## THE RECORDS

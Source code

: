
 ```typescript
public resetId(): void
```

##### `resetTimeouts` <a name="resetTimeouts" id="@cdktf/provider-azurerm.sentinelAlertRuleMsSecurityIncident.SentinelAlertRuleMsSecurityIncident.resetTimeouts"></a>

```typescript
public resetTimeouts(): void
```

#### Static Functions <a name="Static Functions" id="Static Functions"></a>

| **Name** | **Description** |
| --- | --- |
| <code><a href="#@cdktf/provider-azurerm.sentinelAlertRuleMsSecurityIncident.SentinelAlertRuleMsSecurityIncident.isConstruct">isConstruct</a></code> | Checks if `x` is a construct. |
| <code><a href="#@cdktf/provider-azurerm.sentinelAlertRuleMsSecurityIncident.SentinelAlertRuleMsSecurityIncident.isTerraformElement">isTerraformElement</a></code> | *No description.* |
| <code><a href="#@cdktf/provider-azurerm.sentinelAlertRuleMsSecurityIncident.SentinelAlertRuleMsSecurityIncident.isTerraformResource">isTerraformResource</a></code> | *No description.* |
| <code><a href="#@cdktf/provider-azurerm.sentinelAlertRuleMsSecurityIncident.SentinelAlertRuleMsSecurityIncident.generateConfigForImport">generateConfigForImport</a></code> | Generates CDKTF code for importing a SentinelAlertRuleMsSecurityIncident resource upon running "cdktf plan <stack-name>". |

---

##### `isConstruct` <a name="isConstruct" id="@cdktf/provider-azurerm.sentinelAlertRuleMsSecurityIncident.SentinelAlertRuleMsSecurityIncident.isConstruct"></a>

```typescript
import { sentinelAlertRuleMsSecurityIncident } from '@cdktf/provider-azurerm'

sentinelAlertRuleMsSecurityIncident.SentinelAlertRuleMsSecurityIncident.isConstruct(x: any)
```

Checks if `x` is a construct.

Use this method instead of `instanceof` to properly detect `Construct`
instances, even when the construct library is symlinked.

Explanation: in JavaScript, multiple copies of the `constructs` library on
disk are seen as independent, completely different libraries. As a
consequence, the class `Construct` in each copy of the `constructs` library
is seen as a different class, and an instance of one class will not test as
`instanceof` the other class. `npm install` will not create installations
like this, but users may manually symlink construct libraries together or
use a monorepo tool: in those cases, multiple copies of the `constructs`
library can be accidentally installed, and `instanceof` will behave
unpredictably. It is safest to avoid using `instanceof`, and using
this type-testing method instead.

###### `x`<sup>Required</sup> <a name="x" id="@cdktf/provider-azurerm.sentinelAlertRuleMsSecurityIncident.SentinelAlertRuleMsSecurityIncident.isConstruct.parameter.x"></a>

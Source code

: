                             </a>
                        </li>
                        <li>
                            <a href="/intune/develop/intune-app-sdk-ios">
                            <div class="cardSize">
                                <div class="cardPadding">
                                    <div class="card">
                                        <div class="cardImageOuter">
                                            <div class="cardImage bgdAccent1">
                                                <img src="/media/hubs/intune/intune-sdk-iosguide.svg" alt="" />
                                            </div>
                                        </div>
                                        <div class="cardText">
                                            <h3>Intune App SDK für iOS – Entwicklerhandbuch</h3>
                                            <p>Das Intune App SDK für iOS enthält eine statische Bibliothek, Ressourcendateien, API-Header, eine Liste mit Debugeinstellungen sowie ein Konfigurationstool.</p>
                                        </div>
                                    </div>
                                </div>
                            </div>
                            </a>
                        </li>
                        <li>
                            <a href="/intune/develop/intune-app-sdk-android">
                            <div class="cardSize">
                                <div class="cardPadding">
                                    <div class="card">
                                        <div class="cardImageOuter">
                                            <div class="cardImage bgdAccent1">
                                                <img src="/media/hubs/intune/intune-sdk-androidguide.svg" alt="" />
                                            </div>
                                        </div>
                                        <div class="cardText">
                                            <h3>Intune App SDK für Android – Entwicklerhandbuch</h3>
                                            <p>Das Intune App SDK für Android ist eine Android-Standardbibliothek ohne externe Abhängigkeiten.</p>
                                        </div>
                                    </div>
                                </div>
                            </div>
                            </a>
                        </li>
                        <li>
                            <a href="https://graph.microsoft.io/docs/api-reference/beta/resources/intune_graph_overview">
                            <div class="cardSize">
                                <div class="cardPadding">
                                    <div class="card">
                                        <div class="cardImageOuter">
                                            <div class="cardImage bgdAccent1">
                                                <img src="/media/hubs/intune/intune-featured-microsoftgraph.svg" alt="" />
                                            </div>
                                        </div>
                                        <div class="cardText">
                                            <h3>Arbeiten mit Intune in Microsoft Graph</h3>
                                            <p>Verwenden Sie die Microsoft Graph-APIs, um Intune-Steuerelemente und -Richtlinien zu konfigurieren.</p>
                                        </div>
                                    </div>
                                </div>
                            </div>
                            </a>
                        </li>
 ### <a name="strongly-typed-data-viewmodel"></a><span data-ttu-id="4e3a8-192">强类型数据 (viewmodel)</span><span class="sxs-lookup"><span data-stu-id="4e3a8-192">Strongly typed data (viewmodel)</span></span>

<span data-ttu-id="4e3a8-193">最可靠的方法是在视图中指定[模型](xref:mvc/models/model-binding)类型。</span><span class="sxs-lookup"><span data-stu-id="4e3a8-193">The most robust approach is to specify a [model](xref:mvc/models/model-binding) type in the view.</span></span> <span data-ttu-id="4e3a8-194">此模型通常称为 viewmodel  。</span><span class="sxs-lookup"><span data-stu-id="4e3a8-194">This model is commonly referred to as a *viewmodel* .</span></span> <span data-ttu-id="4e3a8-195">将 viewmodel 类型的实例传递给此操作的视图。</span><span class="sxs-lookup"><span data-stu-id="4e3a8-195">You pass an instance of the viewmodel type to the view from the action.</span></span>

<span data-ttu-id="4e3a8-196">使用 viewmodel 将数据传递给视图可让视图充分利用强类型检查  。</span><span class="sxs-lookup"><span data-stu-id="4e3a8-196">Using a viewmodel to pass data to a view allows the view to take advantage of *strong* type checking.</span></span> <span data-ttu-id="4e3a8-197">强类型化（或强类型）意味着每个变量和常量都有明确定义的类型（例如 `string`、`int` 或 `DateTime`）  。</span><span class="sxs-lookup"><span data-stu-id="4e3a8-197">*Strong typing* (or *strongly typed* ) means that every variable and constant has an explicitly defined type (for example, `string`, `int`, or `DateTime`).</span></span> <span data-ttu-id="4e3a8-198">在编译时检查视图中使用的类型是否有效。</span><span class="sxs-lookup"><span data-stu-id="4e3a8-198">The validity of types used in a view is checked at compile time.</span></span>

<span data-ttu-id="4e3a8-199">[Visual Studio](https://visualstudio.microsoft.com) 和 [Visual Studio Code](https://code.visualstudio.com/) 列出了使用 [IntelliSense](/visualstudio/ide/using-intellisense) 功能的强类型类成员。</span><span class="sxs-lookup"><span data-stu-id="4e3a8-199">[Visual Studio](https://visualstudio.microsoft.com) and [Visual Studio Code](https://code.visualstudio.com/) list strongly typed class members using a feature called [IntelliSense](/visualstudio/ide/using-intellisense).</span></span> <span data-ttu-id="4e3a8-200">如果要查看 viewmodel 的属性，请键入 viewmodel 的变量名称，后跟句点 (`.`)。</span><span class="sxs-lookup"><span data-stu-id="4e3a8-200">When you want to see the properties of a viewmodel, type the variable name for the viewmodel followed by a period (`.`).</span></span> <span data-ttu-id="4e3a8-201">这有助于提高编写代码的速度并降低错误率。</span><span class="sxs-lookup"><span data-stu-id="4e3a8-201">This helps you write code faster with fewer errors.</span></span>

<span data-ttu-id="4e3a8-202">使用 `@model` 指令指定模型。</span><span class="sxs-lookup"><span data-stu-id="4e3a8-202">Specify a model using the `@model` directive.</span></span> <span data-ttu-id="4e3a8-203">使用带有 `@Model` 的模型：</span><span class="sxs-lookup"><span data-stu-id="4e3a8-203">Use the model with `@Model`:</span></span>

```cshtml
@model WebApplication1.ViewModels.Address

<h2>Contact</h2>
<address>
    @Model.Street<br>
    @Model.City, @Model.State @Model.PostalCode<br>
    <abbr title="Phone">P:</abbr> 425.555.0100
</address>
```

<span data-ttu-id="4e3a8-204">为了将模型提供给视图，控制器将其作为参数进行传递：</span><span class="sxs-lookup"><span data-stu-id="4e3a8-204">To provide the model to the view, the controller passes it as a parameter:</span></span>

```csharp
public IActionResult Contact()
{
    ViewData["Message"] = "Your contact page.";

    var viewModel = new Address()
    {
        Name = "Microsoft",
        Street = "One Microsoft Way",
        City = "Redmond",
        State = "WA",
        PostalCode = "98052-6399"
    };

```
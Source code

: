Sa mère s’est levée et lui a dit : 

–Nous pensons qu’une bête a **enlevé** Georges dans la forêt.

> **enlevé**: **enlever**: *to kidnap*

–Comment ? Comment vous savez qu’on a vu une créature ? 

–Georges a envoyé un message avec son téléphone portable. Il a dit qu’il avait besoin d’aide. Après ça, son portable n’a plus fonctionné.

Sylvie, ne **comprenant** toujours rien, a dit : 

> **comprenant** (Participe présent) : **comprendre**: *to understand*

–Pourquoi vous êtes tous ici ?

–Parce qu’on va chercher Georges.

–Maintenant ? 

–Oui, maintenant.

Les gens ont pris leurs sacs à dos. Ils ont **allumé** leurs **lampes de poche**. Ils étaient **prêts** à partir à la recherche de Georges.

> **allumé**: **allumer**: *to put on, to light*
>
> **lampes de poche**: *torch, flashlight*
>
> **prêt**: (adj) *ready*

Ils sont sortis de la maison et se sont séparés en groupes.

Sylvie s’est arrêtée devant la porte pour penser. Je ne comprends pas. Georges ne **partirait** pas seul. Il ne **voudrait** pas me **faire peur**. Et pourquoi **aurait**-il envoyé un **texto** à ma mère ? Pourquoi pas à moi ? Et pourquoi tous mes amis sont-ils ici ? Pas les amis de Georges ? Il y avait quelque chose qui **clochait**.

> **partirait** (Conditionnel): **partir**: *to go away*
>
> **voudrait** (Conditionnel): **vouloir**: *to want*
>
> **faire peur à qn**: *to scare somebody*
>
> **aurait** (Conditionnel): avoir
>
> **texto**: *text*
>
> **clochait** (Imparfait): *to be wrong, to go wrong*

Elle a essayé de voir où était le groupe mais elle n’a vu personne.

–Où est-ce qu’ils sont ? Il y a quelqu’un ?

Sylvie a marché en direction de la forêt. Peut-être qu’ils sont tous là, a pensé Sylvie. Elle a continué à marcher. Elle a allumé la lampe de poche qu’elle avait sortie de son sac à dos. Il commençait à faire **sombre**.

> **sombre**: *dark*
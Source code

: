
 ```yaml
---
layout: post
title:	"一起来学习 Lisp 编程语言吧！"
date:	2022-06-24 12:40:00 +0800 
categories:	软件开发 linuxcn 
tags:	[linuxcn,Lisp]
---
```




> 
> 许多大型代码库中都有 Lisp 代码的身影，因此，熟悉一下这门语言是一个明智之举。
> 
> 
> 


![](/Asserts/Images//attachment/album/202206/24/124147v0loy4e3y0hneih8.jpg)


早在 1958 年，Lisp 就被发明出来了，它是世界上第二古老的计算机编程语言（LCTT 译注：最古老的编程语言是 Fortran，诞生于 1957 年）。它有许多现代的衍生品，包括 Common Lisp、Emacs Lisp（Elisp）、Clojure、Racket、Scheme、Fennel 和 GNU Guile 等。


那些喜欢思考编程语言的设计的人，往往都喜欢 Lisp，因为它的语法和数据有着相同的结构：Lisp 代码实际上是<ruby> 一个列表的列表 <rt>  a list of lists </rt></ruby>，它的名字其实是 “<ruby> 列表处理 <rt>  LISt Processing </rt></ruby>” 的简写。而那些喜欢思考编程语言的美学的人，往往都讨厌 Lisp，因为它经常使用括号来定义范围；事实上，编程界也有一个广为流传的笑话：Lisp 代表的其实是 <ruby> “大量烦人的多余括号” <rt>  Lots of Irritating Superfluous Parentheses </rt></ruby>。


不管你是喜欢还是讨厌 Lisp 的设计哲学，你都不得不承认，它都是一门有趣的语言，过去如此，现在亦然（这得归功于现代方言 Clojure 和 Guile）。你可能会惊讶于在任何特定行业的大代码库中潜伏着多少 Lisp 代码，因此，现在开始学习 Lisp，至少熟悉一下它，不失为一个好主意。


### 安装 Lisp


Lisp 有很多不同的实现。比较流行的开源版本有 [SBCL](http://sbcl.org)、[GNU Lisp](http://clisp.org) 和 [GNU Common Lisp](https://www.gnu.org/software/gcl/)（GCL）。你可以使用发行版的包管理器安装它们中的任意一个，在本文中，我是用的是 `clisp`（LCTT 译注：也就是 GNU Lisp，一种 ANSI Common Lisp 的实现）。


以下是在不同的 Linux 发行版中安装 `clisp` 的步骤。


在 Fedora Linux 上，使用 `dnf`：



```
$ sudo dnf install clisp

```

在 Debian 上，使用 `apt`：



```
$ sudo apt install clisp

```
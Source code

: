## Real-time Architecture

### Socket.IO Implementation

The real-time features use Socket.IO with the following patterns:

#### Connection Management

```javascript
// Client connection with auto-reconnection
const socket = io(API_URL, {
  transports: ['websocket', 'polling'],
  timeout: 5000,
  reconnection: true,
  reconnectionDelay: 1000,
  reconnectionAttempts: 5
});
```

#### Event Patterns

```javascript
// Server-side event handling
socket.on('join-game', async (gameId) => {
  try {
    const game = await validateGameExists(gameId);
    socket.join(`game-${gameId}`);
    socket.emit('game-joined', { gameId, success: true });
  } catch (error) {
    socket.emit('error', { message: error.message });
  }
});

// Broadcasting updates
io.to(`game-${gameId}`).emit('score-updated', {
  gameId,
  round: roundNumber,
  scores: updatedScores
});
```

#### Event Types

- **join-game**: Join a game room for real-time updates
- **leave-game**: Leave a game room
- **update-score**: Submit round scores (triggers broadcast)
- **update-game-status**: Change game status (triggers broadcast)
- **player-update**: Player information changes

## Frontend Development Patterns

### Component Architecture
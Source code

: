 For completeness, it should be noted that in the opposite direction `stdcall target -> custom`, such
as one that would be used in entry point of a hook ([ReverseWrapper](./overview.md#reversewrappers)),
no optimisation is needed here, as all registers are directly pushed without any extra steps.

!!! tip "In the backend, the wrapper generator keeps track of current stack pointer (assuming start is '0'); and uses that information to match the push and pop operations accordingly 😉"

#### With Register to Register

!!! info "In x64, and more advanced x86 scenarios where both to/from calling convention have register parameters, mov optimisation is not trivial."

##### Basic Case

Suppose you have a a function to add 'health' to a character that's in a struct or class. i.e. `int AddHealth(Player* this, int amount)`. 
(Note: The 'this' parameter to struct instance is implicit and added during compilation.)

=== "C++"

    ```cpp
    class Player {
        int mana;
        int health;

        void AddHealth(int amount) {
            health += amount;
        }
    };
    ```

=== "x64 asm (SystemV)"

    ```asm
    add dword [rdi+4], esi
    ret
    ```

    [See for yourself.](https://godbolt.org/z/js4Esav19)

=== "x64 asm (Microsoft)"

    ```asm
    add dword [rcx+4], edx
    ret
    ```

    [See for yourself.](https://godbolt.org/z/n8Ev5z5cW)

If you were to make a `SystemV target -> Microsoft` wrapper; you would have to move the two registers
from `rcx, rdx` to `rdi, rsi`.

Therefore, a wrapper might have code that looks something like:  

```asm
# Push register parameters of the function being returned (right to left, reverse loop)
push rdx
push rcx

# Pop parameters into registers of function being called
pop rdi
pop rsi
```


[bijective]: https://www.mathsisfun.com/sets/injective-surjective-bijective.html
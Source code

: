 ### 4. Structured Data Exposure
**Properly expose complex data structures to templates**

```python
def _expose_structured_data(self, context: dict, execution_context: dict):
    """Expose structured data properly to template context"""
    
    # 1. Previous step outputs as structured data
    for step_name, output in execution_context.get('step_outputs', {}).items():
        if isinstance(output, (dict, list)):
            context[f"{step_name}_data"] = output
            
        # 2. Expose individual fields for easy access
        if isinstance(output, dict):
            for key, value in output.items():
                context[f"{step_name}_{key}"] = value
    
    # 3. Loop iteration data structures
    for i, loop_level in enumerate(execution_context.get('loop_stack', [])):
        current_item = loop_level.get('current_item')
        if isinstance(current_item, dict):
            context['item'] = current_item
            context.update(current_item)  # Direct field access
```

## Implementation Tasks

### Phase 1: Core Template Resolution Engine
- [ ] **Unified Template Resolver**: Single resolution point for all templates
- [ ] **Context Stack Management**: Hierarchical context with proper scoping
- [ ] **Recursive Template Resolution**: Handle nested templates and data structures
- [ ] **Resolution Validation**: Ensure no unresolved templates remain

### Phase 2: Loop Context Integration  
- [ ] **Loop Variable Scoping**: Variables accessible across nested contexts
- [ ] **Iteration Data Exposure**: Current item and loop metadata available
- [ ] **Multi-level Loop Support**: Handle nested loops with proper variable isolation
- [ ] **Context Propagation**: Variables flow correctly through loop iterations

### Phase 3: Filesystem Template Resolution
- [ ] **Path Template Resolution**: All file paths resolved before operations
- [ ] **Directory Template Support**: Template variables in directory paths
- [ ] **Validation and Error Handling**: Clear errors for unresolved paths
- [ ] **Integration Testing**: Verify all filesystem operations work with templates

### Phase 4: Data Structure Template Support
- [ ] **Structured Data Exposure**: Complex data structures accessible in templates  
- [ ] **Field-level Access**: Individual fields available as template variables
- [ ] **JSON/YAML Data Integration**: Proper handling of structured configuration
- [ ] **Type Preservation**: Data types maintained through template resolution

## ABOUT THIS EXERCISE
Your response should be the lines above from the first to the one containing "#### Static Functions", inclusive, each given exactly.

## EXERCISE RESULT
Source code

:
 ```typescript
public resetId(): void
```

##### `resetTimeouts` <a name="resetTimeouts" id="@cdktf/provider-azurerm.sentinelAlertRuleMsSecurityIncident.SentinelAlertRuleMsSecurityIncident.resetTimeouts"></a>

```typescript
public resetTimeouts(): void
```

#### Static Functions <a name="Static Functions" id="Static Functions"></a>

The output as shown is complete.